Even if that other person and I had the same goals and similar philosophies, our plans would be different. But as long as we both were sincere, we could work out a compromise.
Expand the number of plan drawers to, say, five, and we could still reach an agreement. A dozen of us probably could.
But now divide those people into separate philosophical camps, with hugely different beliefs about how to accomplish the goal, or even about what the goal should be: Low taxes are the top priority for this group, covering the extra costs of educating poor kids for that group, ensuring wealthy districts don’t lose anything for this other group.
Then expand the number of people drawing up plans to 124. Throw in a separate group of 46. And try to get both of those groups to agree to a plan. Then get them to agree to the same plan. Now add one person who can veto their plan if he doesn’t like it — and the veto sticks unless two-thirds of the 124 and two-thirds of the 46 support the plan.

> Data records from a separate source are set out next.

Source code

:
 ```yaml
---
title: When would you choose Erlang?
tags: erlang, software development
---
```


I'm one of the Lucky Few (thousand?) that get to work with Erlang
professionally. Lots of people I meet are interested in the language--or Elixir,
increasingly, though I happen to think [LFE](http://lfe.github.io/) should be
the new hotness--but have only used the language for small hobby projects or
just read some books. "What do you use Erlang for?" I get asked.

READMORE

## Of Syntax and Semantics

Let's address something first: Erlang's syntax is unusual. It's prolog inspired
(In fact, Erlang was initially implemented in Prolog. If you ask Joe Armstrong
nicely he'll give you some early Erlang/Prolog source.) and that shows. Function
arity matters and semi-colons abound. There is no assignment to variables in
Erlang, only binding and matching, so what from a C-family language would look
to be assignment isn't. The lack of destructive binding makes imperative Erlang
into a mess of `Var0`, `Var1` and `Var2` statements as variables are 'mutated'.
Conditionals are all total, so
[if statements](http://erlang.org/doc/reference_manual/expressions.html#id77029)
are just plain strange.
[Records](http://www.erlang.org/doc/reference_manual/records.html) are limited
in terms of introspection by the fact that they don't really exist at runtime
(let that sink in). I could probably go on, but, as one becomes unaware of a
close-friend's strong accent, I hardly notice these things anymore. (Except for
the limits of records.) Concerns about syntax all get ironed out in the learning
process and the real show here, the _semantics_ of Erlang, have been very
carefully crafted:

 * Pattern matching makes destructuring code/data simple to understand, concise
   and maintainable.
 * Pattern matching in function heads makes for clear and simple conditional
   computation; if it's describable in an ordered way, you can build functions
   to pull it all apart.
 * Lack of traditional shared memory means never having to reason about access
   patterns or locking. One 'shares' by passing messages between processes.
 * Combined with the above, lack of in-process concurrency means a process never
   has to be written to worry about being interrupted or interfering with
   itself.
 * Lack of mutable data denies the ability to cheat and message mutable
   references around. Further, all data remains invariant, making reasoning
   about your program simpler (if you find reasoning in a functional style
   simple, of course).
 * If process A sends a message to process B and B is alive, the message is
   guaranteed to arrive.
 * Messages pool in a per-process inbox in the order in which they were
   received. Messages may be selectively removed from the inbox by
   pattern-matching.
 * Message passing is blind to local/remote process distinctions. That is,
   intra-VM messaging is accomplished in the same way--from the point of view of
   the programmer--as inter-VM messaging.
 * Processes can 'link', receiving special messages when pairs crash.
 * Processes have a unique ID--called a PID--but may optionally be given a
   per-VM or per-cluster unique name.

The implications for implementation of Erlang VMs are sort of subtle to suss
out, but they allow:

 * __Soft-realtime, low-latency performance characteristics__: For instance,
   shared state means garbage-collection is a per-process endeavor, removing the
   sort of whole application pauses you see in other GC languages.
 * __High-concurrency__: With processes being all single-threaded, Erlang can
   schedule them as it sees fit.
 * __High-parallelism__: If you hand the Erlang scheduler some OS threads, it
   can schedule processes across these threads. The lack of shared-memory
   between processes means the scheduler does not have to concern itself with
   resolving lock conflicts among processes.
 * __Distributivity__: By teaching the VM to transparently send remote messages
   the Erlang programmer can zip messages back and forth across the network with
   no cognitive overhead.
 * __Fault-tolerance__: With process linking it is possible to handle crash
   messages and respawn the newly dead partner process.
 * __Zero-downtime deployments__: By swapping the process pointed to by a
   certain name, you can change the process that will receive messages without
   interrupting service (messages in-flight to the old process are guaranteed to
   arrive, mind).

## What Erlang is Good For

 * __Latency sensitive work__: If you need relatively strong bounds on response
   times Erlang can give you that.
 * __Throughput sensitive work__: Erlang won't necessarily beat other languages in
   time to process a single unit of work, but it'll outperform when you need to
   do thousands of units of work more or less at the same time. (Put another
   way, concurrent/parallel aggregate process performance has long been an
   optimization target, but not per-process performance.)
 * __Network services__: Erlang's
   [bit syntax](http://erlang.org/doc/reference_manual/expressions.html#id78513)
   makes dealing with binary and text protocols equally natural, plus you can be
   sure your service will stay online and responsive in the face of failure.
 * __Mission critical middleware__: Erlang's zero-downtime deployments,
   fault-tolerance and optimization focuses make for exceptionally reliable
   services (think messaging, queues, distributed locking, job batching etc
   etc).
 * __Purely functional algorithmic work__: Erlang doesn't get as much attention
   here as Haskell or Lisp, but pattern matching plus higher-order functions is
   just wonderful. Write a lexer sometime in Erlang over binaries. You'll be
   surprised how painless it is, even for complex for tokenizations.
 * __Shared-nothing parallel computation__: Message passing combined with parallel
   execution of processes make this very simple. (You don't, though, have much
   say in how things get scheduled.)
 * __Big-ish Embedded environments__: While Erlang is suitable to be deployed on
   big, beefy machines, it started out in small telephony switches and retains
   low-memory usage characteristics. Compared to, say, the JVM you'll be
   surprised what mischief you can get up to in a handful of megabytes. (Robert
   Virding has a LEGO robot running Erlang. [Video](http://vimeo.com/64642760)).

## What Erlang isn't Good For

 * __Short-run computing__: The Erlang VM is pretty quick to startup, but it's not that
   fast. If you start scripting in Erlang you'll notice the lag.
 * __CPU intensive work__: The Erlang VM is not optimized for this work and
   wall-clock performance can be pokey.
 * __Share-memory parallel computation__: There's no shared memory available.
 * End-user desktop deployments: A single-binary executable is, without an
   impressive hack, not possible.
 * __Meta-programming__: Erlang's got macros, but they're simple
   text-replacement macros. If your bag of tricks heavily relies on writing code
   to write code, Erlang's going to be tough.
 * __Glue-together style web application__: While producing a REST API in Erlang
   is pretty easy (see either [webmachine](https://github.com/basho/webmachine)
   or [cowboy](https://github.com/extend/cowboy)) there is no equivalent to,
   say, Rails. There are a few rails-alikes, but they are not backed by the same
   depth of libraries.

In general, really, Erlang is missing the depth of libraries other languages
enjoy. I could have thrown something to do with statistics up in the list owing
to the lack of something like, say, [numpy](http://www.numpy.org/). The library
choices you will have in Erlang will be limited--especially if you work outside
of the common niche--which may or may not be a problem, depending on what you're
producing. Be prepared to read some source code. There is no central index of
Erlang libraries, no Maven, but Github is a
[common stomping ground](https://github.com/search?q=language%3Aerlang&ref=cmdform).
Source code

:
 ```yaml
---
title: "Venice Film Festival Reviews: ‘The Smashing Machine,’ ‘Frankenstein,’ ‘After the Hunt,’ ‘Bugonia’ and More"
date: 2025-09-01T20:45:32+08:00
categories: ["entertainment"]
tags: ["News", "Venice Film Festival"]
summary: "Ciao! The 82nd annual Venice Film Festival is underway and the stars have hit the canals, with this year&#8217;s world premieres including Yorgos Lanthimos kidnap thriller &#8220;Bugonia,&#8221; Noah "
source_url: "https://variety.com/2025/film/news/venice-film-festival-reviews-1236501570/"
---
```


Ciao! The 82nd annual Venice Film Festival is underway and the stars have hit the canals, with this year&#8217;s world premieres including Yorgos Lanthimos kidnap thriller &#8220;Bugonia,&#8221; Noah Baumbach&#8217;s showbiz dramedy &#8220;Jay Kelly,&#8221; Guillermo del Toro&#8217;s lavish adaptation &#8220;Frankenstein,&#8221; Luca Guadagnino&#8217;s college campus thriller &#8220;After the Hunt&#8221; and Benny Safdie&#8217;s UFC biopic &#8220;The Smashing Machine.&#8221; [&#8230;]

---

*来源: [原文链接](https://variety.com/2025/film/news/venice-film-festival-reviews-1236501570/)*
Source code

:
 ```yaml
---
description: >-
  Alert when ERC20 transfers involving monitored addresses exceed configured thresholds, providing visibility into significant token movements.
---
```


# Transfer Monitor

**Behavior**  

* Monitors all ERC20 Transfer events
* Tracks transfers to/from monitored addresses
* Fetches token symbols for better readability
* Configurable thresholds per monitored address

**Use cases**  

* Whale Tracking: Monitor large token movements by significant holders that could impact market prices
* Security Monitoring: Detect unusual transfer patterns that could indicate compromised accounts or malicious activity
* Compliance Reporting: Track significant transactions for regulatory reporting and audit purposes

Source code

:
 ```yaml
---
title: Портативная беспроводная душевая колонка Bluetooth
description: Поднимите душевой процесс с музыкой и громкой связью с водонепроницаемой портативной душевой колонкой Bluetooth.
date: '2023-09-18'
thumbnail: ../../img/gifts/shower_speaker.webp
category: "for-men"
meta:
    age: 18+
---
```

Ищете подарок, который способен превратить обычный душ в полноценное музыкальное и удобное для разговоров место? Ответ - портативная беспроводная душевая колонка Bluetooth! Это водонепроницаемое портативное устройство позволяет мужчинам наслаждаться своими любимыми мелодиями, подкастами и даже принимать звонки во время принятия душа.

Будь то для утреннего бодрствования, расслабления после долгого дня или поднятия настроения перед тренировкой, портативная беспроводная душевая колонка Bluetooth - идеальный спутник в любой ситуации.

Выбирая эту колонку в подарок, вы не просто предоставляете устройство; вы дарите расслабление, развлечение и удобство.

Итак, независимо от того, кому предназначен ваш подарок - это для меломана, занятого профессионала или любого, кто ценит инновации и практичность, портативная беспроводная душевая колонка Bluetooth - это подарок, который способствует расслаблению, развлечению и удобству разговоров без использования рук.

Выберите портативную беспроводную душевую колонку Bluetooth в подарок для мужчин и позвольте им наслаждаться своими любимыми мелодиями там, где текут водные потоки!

It’s still doable — and it gets done nearly every day the Legislature is in session — if the issue being addressed has a small enough number of variables, or if it’s complicated and obscure enough that most legislators give up on trying to understand it, and if there’s no great philosophical divide about how best to accomplish it — or whether it should be accomplished.
(With two negotiators, a lot of individual elements makes it easier to reach an agreement, because there’s more to trade off. With dozens of negotiators, it makes getting anything done exponentially more difficult, because of the opportunity to form coalitions in support of individual elements. With tax policy, for example, every one of the scores of tax exemptions has at least one legislative supporter, each of whom will support somebody else’s exemption in return for his supporting her exemption.)
Next, stir in the Legislature’s operating rules: The committee in charge of a bill can keep the full House or Senate from debating it, even if it has widespread support. A single senator can keep the Senate from debating a bill unless at least half of the senators vote to make it a priority, ahead of their priorities; and even then, that one senator can prevent a vote unless more than half of his colleagues are willing to publicly tell him to shut up.
Now add in a few people who don’t want to change anything, but pretend they do, and insist on elements that are really designed to make others oppose the plan.
To this, add legislators’ desire to get re-elected, and their worry about how one tiny piece of the bill might be twisted and used against them in a campaign.
Finally, add in the special interests with a stake in one of those tiny elements, or in the overall plan. Some of those interests represents hundreds or thousands of real people, voters, who will let legislators know what they think, and potentially vote against them. Some represent campaign donations, which can be given to incumbents or to their opponents. Some represent huge independent campaigns that will be waged for or against legislators.
You might think those last two elements are irrelevant, that our problem is that lawmakers worry too much about getting re-elected and not enough about serving the best interests of the state, at least as they see them.
Fine, take those elements out. You’re still left with a Herculean task. And I don’t envy legislators one bit.
But here’s the thing: When it comes to fixing the way we fund the public schools, it’s a task that must be completed. And our legislators are the people who volunteered for the job. If they’re not up to it, they need to let someone else try. Just don’t tell that someone else that it’s going to be easy.